« L'âme d'un peuple vit dans sa langue », disait Goethe. Cette pensée peut nous guider vers la mission de l'Église maronite à partir de la vie de saint Maron. Saint Théodoret de Cyr, dans son livre L'Histoire de la vie religieuse, nous décrit saint Maron comme un directeur d'âmes. Depuis son apparition en Syrie seconde, saint Maron, tel un anachorète, a vécu sur une montagne entre le IVe et le Ve siècle. Cette vie en plein air, près d'un temple païen qu'il avait converti en église, nous permet de méditer sur cette grande voie tracée par saint Maron pour l'Église maronite et pour son peuple. L'histoire ne nous a rien laissé de ses paroles. D'où le recours à la force de la parole de Goethe, pour pouvoir révéler cet homme saint qui a donné une âme au peuple de la Syrie, du Liban et à plusieurs peuples du Moyen-Orient.
Pourrions-nous, avec ce clin d'œil sur sa vie, nous tracer quelques lignes propédeutiques sur ce mystère d'une âme mystique hypèthre ?
Vivre toute une vie en plein air, n'y a-t-il pas là une vie correspondante à l'exigence biblique et messianique ? Vivre sur le sommet d'une montagne, n'y a-t-il pas là une vision évangélique, un esprit ascendant et universel ? Vivre en voisin d'un temple païen, le convertir en une église, n'y a-t-il pas là une vocation pour chaque maronite dans le monde et dans sa propre vie à convertir le temple païen de son for intérieur en une église vivante ?

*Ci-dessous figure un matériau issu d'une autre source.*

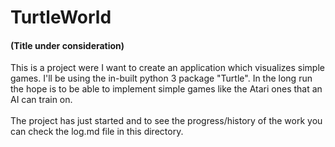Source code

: <h1>TurtleWorld <h4>(Title under consideration)</h4></h1>
This is a project were I want to create an application which visualizes simple games.
I'll be using the in-built python 3 package "Turtle".
In the long run the hope is to be able to implement simple games like the Atari ones that an AI can train on.
<br><br>
The project has just started and to see the progress/history of the work you can check the log.md file in this directory.
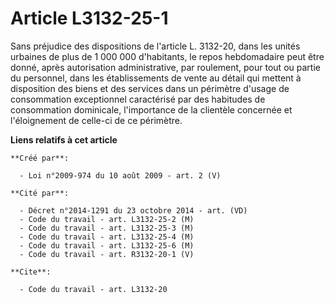 # Article L3132-25-1

Sans préjudice des dispositions de l'article L. 3132-20, dans les unités urbaines de plus de 1 000 000 d'habitants, le repos
hebdomadaire peut être donné, après autorisation administrative, par roulement, pour tout ou partie du personnel, dans les
établissements de vente au détail qui mettent à disposition des biens et des services dans un périmètre d'usage de
consommation exceptionnel caractérisé par des habitudes de consommation dominicale, l'importance de la clientèle concernée et
l'éloignement de celle-ci de ce périmètre.

**Liens relatifs à cet article**

	**Créé par**:

	  - Loi n°2009-974 du 10 août 2009 - art. 2 (V)

	**Cité par**:

	  - Décret n°2014-1291 du 23 octobre 2014 - art. (VD)
	  - Code du travail - art. L3132-25-2 (M)
	  - Code du travail - art. L3132-25-3 (M)
	  - Code du travail - art. L3132-25-4 (M)
	  - Code du travail - art. L3132-25-6 (M)
	  - Code du travail - art. R3132-20-1 (V)

	**Cite**:

	  - Code du travail - art. L3132-20
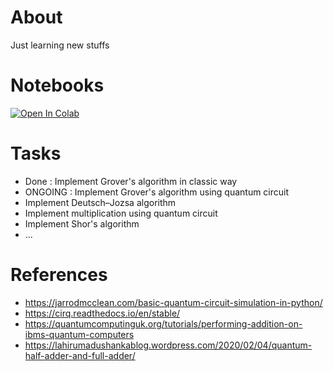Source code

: # About
Just learning new stuffs

# Notebooks

[![Open In Colab](https://colab.research.google.com/assets/colab-badge.svg)](https://colab.research.google.com/drive/1lTTULxuOql2VDmjPZ5Qcdeitpy3KFfRW?usp=sharing)

# Tasks
 - Done    : Implement Grover's algorithm in classic way
 - ONGOING : Implement Grover's algorithm using quantum circuit
 - Implement Deutsch–Jozsa algorithm
 - Implement multiplication using quantum circuit
 - Implement Shor's algorithm 
 - ...

# References
 - https://jarrodmcclean.com/basic-quantum-circuit-simulation-in-python/
 - https://cirq.readthedocs.io/en/stable/
 - https://quantumcomputinguk.org/tutorials/performing-addition-on-ibms-quantum-computers
 - https://lahirumadushankablog.wordpress.com/2020/02/04/quantum-half-adder-and-full-adder/
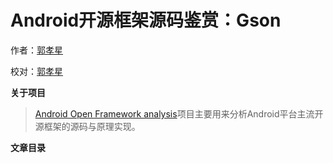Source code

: # Android开源框架源码鉴赏：Gson

作者：[郭孝星](https://github.com/guoxiaoxing)

校对：[郭孝星](https://github.com/guoxiaoxing)

**关于项目**

> [Android Open Framework analysis](https://github.com/guoxiaoxing/android-open-framework-analysis)项目主要用来分析Android平台主流开源框架的源码与原理实现。

**文章目录**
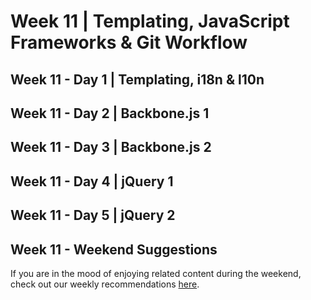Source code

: # Week 11 | Templating, JavaScript Frameworks & Git Workflow

## Week 11 - Day 1 | Templating, i18n & l10n

## Week 11 - Day 2 | Backbone.js 1

## Week 11 - Day 3 | Backbone.js 2

## Week 11 - Day 4 | jQuery 1

## Week 11 - Day 5 | jQuery 2

## Week 11 - Weekend Suggestions

If you are in the mood of enjoying related content during the weekend, check out our weekly recommendations [here](WEEKEND.md).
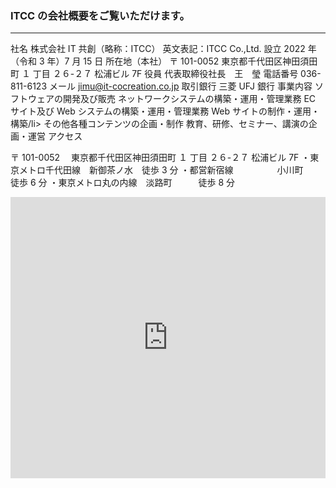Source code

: ### ITCC の会社概要をご覧いただけます。

---

社名
株式会社 IT 共創（略称：ITCC） 英文表記：ITCC Co.,Ltd.
設立
2022 年（令和 3 年）7 月 15 日
所在地（本社）
〒 101-0052 東京都千代田区神田須田町 １ 丁目 ２６-２７ 松浦ビル 7F
役員
代表取締役社長　王　瑩
電話番号
036-811-6123
メール
jimu@it-cocreation.co.jp
取引銀行
三菱 UFJ 銀行
事業内容
ソフトウェアの開発及び販売
ネットワークシステムの構築・運用・管理業務
EC サイト及び Web システムの構築・運用・管理業務
Web サイトの制作・運用・構築/li>
その他各種コンテンツの企画・制作
教育、研修、セミナー、講演の企画・運営
アクセス

〒 101-0052 　東京都千代田区神田須田町 １ 丁目 ２６-２７ 松浦ビル 7F
・東京メトロ千代田線　新御茶ノ水　徒歩 3 分
・都営新宿線　　　　　小川町　　　徒歩 6 分
・東京メトロ丸の内線　淡路町　　　徒歩 8 分

<iframe src="https://www.google.com/maps/embed?pb=!1m18!1m12!1m3!1d3240.283645434121!2d139.770285!3d35.694637!2m3!1f0!2f0!3f0!3m2!1i1024!2i768!4f13.1!3m3!1m2!1s0x60188d711d925aeb%3A0x6f164cd4553e395!2z5p2-5rWm44OT44Or!5e0!3m2!1sja!2sjp!4v1725734480812!5m2!1sja!2sjp" width="100%" height="450" style="border:0;" allowfullscreen="" loading="lazy" referrerpolicy="no-referrer-when-downgrade"></iframe>
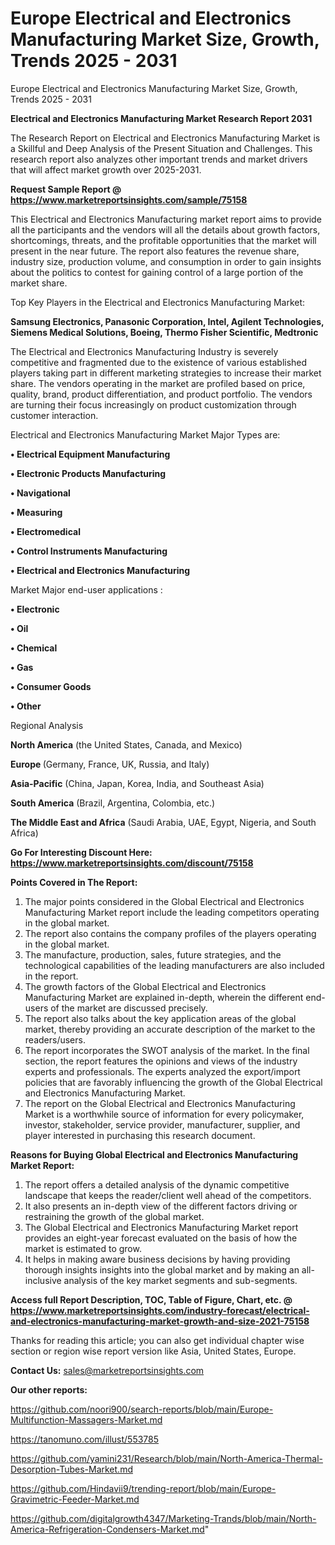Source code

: # Europe Electrical and Electronics Manufacturing Market Size, Growth, Trends 2025 - 2031
Europe Electrical and Electronics Manufacturing Market Size, Growth, Trends 2025 - 2031

<strong>Electrical and Electronics Manufacturing Market Research Report 2031</strong>

The Research Report on Electrical and Electronics Manufacturing Market is a Skillful and Deep Analysis of the Present Situation and Challenges. This research report also analyzes other important trends and market drivers that will affect market growth over 2025-2031.

<strong>Request Sample Report @ <a href=https://www.marketreportsinsights.com/sample/75158>https://www.marketreportsinsights.com/sample/75158</a></strong>

This Electrical and Electronics Manufacturing market report aims to provide all the participants and the vendors will all the details about growth factors, shortcomings, threats, and the profitable opportunities that the market will present in the near future. The report also features the revenue share, industry size, production volume, and consumption in order to gain insights about the politics to contest for gaining control of a large portion of the market share.

Top Key Players in the Electrical and Electronics Manufacturing Market:

<strong>Samsung Electronics, Panasonic Corporation, Intel, Agilent Technologies, Siemens Medical Solutions, Boeing, Thermo Fisher Scientific, Medtronic</strong>

The Electrical and Electronics Manufacturing Industry is severely competitive and fragmented due to the existence of various established players taking part in different marketing strategies to increase their market share. The vendors operating in the market are profiled based on price, quality, brand, product differentiation, and product portfolio. The vendors are turning their focus increasingly on product customization through customer interaction.

Electrical and Electronics Manufacturing Market Major Types are:

<strong>• Electrical Equipment Manufacturing

• Electronic Products Manufacturing

• Navigational

• Measuring

• Electromedical

• Control Instruments Manufacturing

• Electrical and Electronics Manufacturing</strong>

Market Major end-user applications :

<strong>• Electronic

• Oil

• Chemical

• Gas

• Consumer Goods

• Other</strong>

Regional Analysis

</u><strong><b>North America</b></strong> (the United States, Canada, and Mexico)

<strong><b>Europe </b></strong>(Germany, France, UK, Russia, and Italy)

<strong><b>Asia-Pacific</b></strong> (China, Japan, Korea, India, and Southeast Asia)

<strong><b>South America</b></strong> (Brazil, Argentina, Colombia, etc.)

<strong><b>The Middle East and Africa</b></strong> (Saudi Arabia, UAE, Egypt, Nigeria, and South Africa)

<strong>Go For Interesting Discount Here: <a href=https://www.marketreportsinsights.com/discount/75158>https://www.marketreportsinsights.com/discount/75158</a></strong>

<strong>Points Covered in The Report:</strong>
<ol>
  <li>The major points considered in the Global Electrical and Electronics Manufacturing Market report include the leading competitors operating in the global market.</li>
  <li>The report also contains the company profiles of the players operating in the global market.</li>
  <li>The manufacture, production, sales, future strategies, and the technological capabilities of the leading manufacturers are also included in the report.</li>
  <li>The growth factors of the Global Electrical and Electronics Manufacturing Market are explained in-depth, wherein the different end-users of the market are discussed precisely.</li>
  <li>The report also talks about the key application areas of the global market, thereby providing an accurate description of the market to the readers/users.</li>
  <li>The report incorporates the SWOT analysis of the market. In the final section, the report features the opinions and views of the industry experts and professionals. The experts analyzed the export/import policies that are favorably influencing the growth of the Global Electrical and Electronics Manufacturing Market.</li>
  <li>The report on the Global Electrical and Electronics Manufacturing Market is a worthwhile source of information for every policymaker, investor, stakeholder, service provider, manufacturer, supplier, and player interested in purchasing this research document.</li>
</ol>
<strong>Reasons for Buying Global Electrical and Electronics Manufacturing Market Report:</strong>

<ol>
  <li>The report offers a detailed analysis of the dynamic competitive landscape that keeps the reader/client well ahead of the competitors.</li>
  <li>It also presents an in-depth view of the different factors driving or restraining the growth of the global market.</li>
  <li>The Global Electrical and Electronics Manufacturing Market report provides an eight-year forecast evaluated on the basis of how the market is estimated to grow.</li>
  <li>It helps in making aware business decisions by having providing thorough insights insights into the global market and by making an all-inclusive analysis of the key market segments and sub-segments.</li>
</ol>
<strong>Access full Report Description, TOC, Table of Figure, Chart, etc. @ <a href=https://www.marketreportsinsights.com/industry-forecast/electrical-and-electronics-manufacturing-market-growth-and-size-2021-75158>https://www.marketreportsinsights.com/industry-forecast/electrical-and-electronics-manufacturing-market-growth-and-size-2021-75158</a></strong>


Thanks for reading this article; you can also get individual chapter wise section or region wise report version like Asia, United States, Europe.

<strong>Contact Us:</strong>
sales@marketreportsinsights.com

<strong>Our other reports:</strong>

<a href=https://github.com/noori900/search-reports/blob/main/Europe-Multifunction-Massagers-Market.md>https://github.com/noori900/search-reports/blob/main/Europe-Multifunction-Massagers-Market.md</a>

<a href=https://tanomuno.com/illust/553785>https://tanomuno.com/illust/553785</a>

<a href=https://github.com/yamini231/Research/blob/main/North-America-Thermal-Desorption-Tubes-Market.md>https://github.com/yamini231/Research/blob/main/North-America-Thermal-Desorption-Tubes-Market.md</a>

<a href=https://github.com/Hindavii9/trending-report/blob/main/Europe-Gravimetric-Feeder-Market.md>https://github.com/Hindavii9/trending-report/blob/main/Europe-Gravimetric-Feeder-Market.md</a>

<a href=https://github.com/digitalgrowth4347/Marketing-Trands/blob/main/North-America-Refrigeration-Condensers-Market.md>https://github.com/digitalgrowth4347/Marketing-Trands/blob/main/North-America-Refrigeration-Condensers-Market.md</a>"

I - « Kitâb al-hoda » (Le livre de direction), chez les maronites
L'intitulé de ce livre nous ouvre sur une large méditation. À l'époque où les chemins ne mènent nulle part, comme l'avait expliqué Heidegger, l'âme maronite cherche une destination et un sens à son existence. À l'heure où les esprits sont troublés par la recherche de l'instant présent mais qui est déjà perdu d'avance, le livre de Direction nous offre une nouvelle voie. La conscience de soi chez les maronites est basée sur cette recherche de route, c'est-à-dire prendre le Chemin, de suivre une idée vraie, pour accomplir cette connaissance de soi-même et assouvir la soif des âmes. Historiquement, à travers ce livre, les maronites avaient encore une fois essayé d'accomplir le désir de l'âme de saint Maron : discerner dans nos propres vies la liberté de notre âme pour conquérir le monde et maîtriser notre destin individuel puis communautaire, pour accomplir ainsi la volonté de Dieu.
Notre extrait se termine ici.